A significant drawback associated with the conventional POR circuit 100 is that it may not provide reliable reset signals if VDD has not dropped to zero voltage before the next powers up.
FIG. 2A shows the waveform for a proper power cycling sequence. When VDD rises from zero voltage, PORB changes from logic low to logic high after a predetermined time T1. When VDD reaches VTH1, S1 reaches the turn-on threshold of N1; PORB steps up and then follows VDD until VDD reaches to its stable value VDD_f. Td1 is defined as the time during which PORB follows VDD to rise to VDD_f. The period between 0 and T1+Td1 can be called “power on” or “power up”.
VDD remains at the VDD_f from T1+Td1 to T2. After T2, the electronic device powers off. VDD decreases following a typical exponential decay curve for an RC circuit. The rate of decrease is fast at the beginning (from time T2 to T2+Td2) and then slows down when it reaches to a low voltage level VTH2 (typically around the parasitic diode voltage). Therefore, the period from T2 to T3 can be very long period. If the next power on occurs long enough after the last power off, the next power-on can be properly reset by the POR circuit, as shown in FIG. 2A.

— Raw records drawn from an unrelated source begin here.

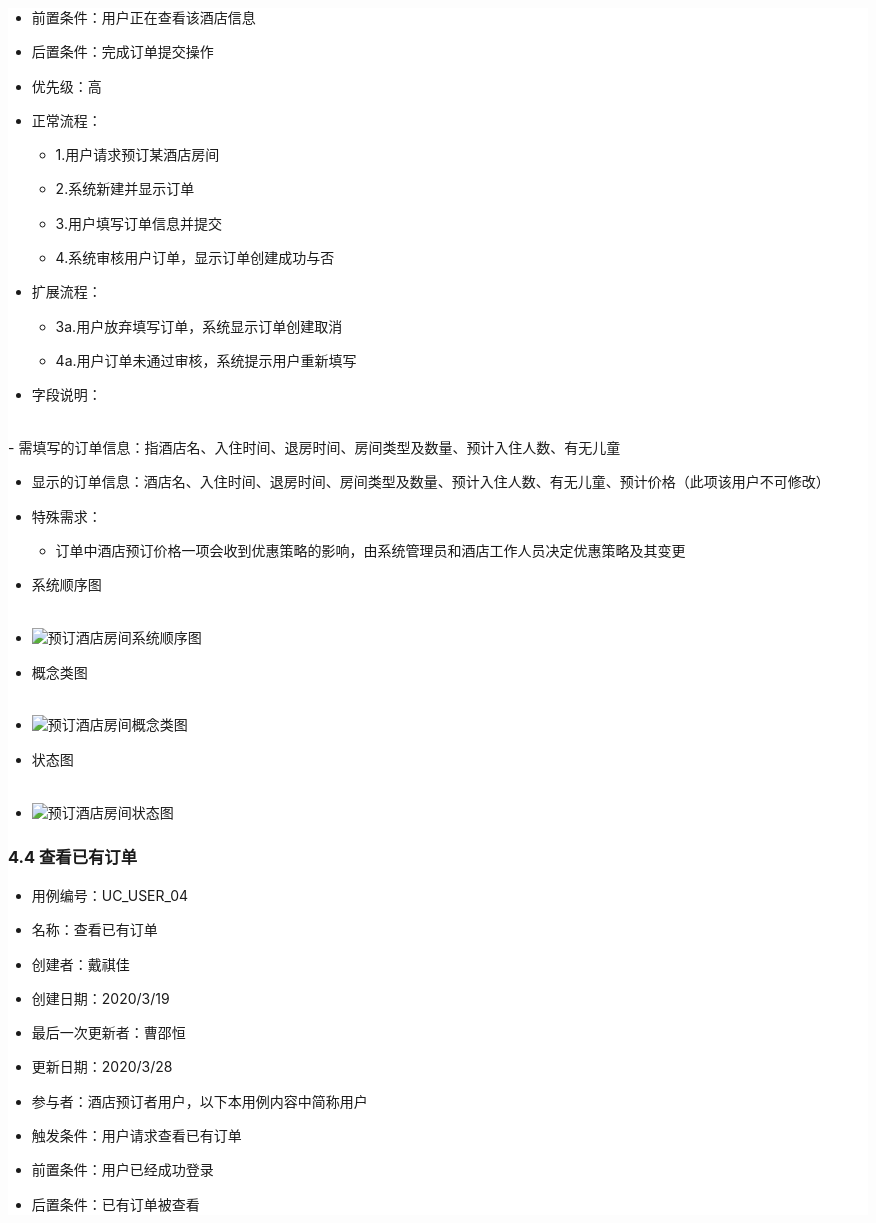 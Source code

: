 - 前置条件：用户正在查看该酒店信息

- 后置条件：完成订单提交操作

- 优先级：高

- 正常流程：

   - 1.用户请求预订某酒店房间
   
   - 2.系统新建并显示订单
   
   - 3.用户填写订单信息并提交
   
   - 4.系统审核用户订单，显示订单创建成功与否

- 扩展流程：

   - 3a.用户放弃填写订单，系统显示订单创建取消
   
   - 4a.用户订单未通过审核，系统提示用户重新填写

- 字段说明：
<h6 id="mid01"></h6>
   - 需填写的订单信息：指酒店名、入住时间、退房时间、房间类型及数量、预计入住人数、有无儿童

   - 显示的订单信息：酒店名、入住时间、退房时间、房间类型及数量、预计入住人数、有无儿童、预计价格（此项该用户不可修改）
   
- 特殊需求：

   - 订单中酒店预订价格一项会收到优惠策略的影响，由系统管理员和酒店工作人员决定优惠策略及其变更

- 系统顺序图<h6 id="331"></h6>
- ![预订酒店房间系统顺序图](https://user-images.githubusercontent.com/48229842/77823371-9f6abf80-7135-11ea-9d7f-f8ff3628833e.png)

- 概念类图<h6 id="332"></h6>
- ![预订酒店房间概念类图](https://user-images.githubusercontent.com/48647774/77720871-22035a00-7024-11ea-9e62-4306336bc03f.jpg)

- 状态图<h6 id="333"></h6>
- ![预订酒店房间状态图](https://github.com/Coolingsky167/FigureBerd/raw/master/img/20200327162233.png)

<h3 id="34">4.4 查看已有订单</h3>

- 用例编号：UC_USER_04

- 名称：查看已有订单

- 创建者：戴祺佳

- 创建日期：2020/3/19

- 最后一次更新者：曹邵恒

- 更新日期：2020/3/28

- 参与者：酒店预订者用户，以下本用例内容中简称用户

- 触发条件：用户请求查看已有订单

- 前置条件：用户已经成功登录

- 后置条件：已有订单被查看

If the next power-on event occurs shortly after the previous power cycle, the next power-on may not be properly reset by the POR circuit. As shown in FIG. 2B, because of the short period of T3−T2, VDD does not have enough time to drop to zero voltage when the next power-on event begins at T3, PORB closely follows VDD. Let us assume VDD and PORB drop to around ˜0.6V=VTH2. VDD suddenly rises up again at time T3. At this time, as can be seen in FIG. 1, the gate voltages of PMOS transistors P1/P2 and VDD are at 0.6V. The transistors P1/P2 are therefore shut off. The node S2 is clamped to zero voltage from the previous power-up sequence. Because P2 shuts off, it cannot pull up the node S2 to logic high as in a normal power-on cycle. P1 shuts off and S1 is at zero voltage, thus N1 being held in an off state. S2 is also at zero voltage. P3 is therefore completely turned on and PORB closely follows VDD in the next power-on cycle. In this example, the POR circuit 100 completely fails to produce a reset signal in the second power-on cycle.
There is therefore a need for a POR circuit to perform proper reset functions for fast power cycles. Moreover, it is desirable to eliminate DC current leakage and minimize VDD fluctuations during power-on of a POR circuit.